(AVAILABLE DATA)

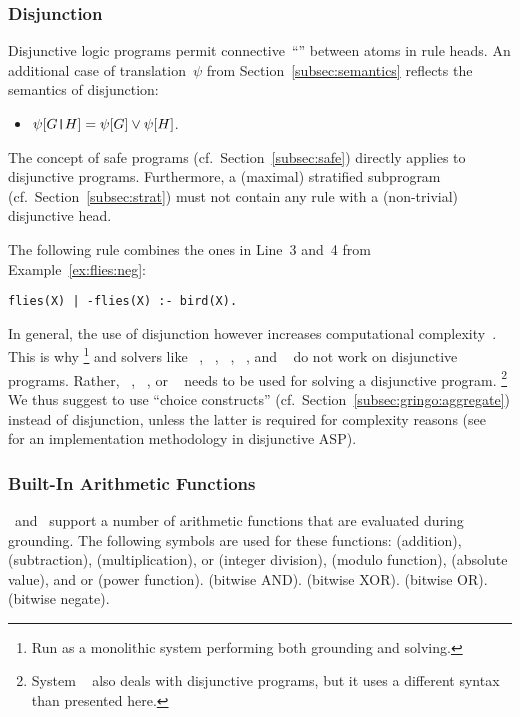 \subsubsection{Disjunction}\label{subsec:gringo:disjunction}

Disjunctive logic programs permit connective~``\code{|}'' between atoms in rule heads.
An additional case of translation~$\psi$ from Section~\ref{subsec:semantics}
reflects the semantics of disjunction:
\begin{itemize}
\item $\psi[G\texttt{|}H]=\psi[G]\vee\psi[H]$.
\end{itemize}
%
The concept of safe programs (cf.\ Section~\ref{subsec:safe}) directly applies
to disjunctive programs.
Furthermore, a (maximal) stratified subprogram (cf.\ Section~\ref{subsec:strat})
must not contain any rule with a (non-trivial) disjunctive head.

The following rule combines the ones in Line~3 and~4 from Example~\ref{ex:flies:neg}:
\begin{lstlisting}[numbers=none]
flies(X) | -flies(X) :- bird(X).
\end{lstlisting}
In general, the use of disjunction however increases
computational complexity~\cite{eitgot95a}.
This is why \clingo%
\footnote{Run as a monolithic system performing both grounding and solving.}
and solvers like 
\assat~\cite{linzha04a},
\clasp~\cite{gekanesc07b},
\nomorepp~\cite{angelinesc05c},
\smodels~\cite{siniso02a}, and
\smodelscc~\cite{warsch04a}
do not work on disjunctive programs.
Rather,
\claspD~\cite{drgegrkakoossc08a},
\cmodels~\cite{gilima06a,lierler05a}, or
\gnt~\cite{janisesiyo06a}
needs to be used for solving a disjunctive program.%
\footnote{System \dlv~\cite{dlv03a} also deals with disjunctive programs,
  but it uses a different syntax than presented here.}
We thus suggest to use ``choice constructs'' (cf.\ Section~\ref{subsec:gringo:aggregate})
instead of disjunction, unless the latter is required for complexity reasons
(see~\cite{eitpol06a} for an implementation methodology in disjunctive ASP).


\subsubsection{Built-In Arithmetic Functions}\label{subsec:gringo:arith}

\gringo\ and \clingo\ support a number of arithmetic functions that
are evaluated during grounding.
The following symbols are used for these functions:
\code{+} (addition),
\code{-} (subtraction),
\code{*} (multiplication),
\code{/} or  (integer division),
 (modulo function),
 (absolute value), and
\code{**} or  (power function).
\code{\&} (bitwise AND).
\code{\^} (bitwise XOR).
 (bitwise OR).
\code{\~} (bitwise negate).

(End AVAILABLE DATA)

Output nothing but the lines from the one that contains "The following symbols" through the final line of the entries above, exactly as they appear.

The following symbols are used for these functions:
\code{+} (addition),
\code{-} (subtraction),
\code{*} (multiplication),
\code{/} or  (integer division),
 (modulo function),
 (absolute value), and
\code{**} or  (power function).
\code{\&} (bitwise AND).
\code{\^} (bitwise XOR).
 (bitwise OR).
\code{\~} (bitwise negate).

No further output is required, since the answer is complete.